福島県矢吹町で新たな農業の未来を切り拓く実証事業が始まりました。この取り組みは、サグリ株式会社とアグリメディアが共同で実施し、衛星データを駆使して耕作放棄地の可視化を図ります。実証事業は2024年7月から本格的にスタートし、耕作放棄地を見つけ出し、農業法人や民間企業を誘致していくことが目的です。
矢吹町の農業の現状と課題
矢吹町は「日本三大開拓地」の一つとされ、広大な水田が特徴の米所として知られています。また、畜産や園芸作物の生産も盛んで、特に野菜の産出額は県内で6位という実績があります。しかし、近年は農業者の高齢化や農業人口の減少が進行しており、その影響で耕作放棄地が増加するという深刻な課題が浮上しています。
このような背景の下、アグリメディアは全国の農業求職者を矢吹町に誘致するために、地域と連携を強化しています。具体的には、矢吹町の広大な農地の活用方法を調査し、市場にマッチする農業者を見つけ出す取り組みを進めてきました。
実証事業の目的と方法
本実証事業では、GISデータと衛星画像の分析を用いて、矢吹町内の農地に関する情報を幅広く収集します。具体的には、土地の傾斜や圃場の形状の不均一性などを把握し、耕作放棄地の可能性が高い農地を特定していくのです。この手法により、重点的に対処すべきエリアを自動的に抽出できるようになります。

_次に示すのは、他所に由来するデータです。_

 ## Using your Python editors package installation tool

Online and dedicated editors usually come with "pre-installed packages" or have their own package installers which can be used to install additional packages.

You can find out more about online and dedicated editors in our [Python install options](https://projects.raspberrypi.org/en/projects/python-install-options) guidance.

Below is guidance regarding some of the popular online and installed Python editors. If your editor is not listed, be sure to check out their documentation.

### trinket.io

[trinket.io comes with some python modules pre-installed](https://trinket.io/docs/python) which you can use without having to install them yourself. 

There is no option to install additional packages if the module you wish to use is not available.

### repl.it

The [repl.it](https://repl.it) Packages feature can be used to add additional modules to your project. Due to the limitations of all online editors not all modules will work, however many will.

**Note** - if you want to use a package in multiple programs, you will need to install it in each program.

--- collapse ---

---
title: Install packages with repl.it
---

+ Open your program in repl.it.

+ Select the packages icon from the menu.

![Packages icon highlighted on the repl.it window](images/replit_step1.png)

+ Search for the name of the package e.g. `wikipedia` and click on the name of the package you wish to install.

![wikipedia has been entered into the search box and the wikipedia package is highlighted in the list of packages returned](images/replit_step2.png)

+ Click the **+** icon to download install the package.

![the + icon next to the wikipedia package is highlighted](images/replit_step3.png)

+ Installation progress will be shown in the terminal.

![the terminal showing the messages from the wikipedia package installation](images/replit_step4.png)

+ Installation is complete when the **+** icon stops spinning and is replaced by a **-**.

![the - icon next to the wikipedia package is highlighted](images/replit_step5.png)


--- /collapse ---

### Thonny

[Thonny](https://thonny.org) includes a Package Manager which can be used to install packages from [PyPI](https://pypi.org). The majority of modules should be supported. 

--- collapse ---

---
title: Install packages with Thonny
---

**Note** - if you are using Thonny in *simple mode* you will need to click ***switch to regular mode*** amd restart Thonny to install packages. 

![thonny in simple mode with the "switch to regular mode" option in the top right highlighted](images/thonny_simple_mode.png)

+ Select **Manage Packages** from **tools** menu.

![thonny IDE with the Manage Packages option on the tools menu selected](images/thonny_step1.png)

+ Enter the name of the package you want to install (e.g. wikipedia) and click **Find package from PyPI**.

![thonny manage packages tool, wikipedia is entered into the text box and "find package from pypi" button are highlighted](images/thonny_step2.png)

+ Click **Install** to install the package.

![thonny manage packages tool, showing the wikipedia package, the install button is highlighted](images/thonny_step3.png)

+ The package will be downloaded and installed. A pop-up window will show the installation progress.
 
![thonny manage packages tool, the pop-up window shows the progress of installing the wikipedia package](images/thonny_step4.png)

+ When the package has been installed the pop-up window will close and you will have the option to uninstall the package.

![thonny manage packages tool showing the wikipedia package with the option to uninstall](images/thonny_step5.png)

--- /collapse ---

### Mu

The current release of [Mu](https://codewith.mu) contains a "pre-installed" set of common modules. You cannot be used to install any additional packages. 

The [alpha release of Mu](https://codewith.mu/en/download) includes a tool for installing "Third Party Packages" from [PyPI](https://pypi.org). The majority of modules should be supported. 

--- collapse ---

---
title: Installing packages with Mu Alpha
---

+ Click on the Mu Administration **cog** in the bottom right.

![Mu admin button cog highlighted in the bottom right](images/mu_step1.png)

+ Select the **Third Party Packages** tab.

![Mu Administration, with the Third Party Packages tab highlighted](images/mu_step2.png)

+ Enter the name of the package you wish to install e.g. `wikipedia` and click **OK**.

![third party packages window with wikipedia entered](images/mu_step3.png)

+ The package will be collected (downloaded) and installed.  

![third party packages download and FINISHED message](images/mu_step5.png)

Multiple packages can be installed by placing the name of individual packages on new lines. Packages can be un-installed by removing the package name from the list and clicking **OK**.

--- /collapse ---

衛星データを活用することで、農業委員会が毎年行う現況調査の効率化が実現します。これまでは少人数で調査し、多大な時間がかかっていたため、業務が重複することが多くありました。しかし、今回の技術導入により、実態把握が飛躍的に早くなり、農地再生に向けた新たなアプローチが可能となります。
矢吹町からの期待の声
矢吹町の農業振興課の鈴木辰美課長は、「戦後の開拓事業で発展してきた町であり、農業はその基盤を支えてきました。現代の急変する農業環境の中で、民間企業の視点を取り入れ、矢吹町の農業を新たなステージに引き上げていきたい」と期待を寄せています。
ニナタバとその役割
この事業で重要な役割を果たす「ニナタバ」は、農地の所有者が自分の意向(貸したい、売りたいなど)を可視化するマッチングサービスです。農地所有者と担い手との繋がりを深めることで、耕作放棄地の解消を図っています。
サグリ株式会社について
サグリ株式会社は、2018年に設立され、衛星データの解析を中心に据えた事業展開を行っています。彼らは環境問題や社会問題の解決を目指しており、これまでにも様々な国で実証事業を展開してきました。国際展開も積極的で、シンガポールやインドには現地法人を持ち、インド・ベトナム・タイ・バングラデシュ・ケニア・タンザニア・ペルー・ブラジルといった国々で多様な取り組みを行っています。幅広い受賞歴も持つ、信頼性の高い企業です。
この新たな実証事業が、農業界にどのような変革をもたらすのか、今後の進展から目が離せません。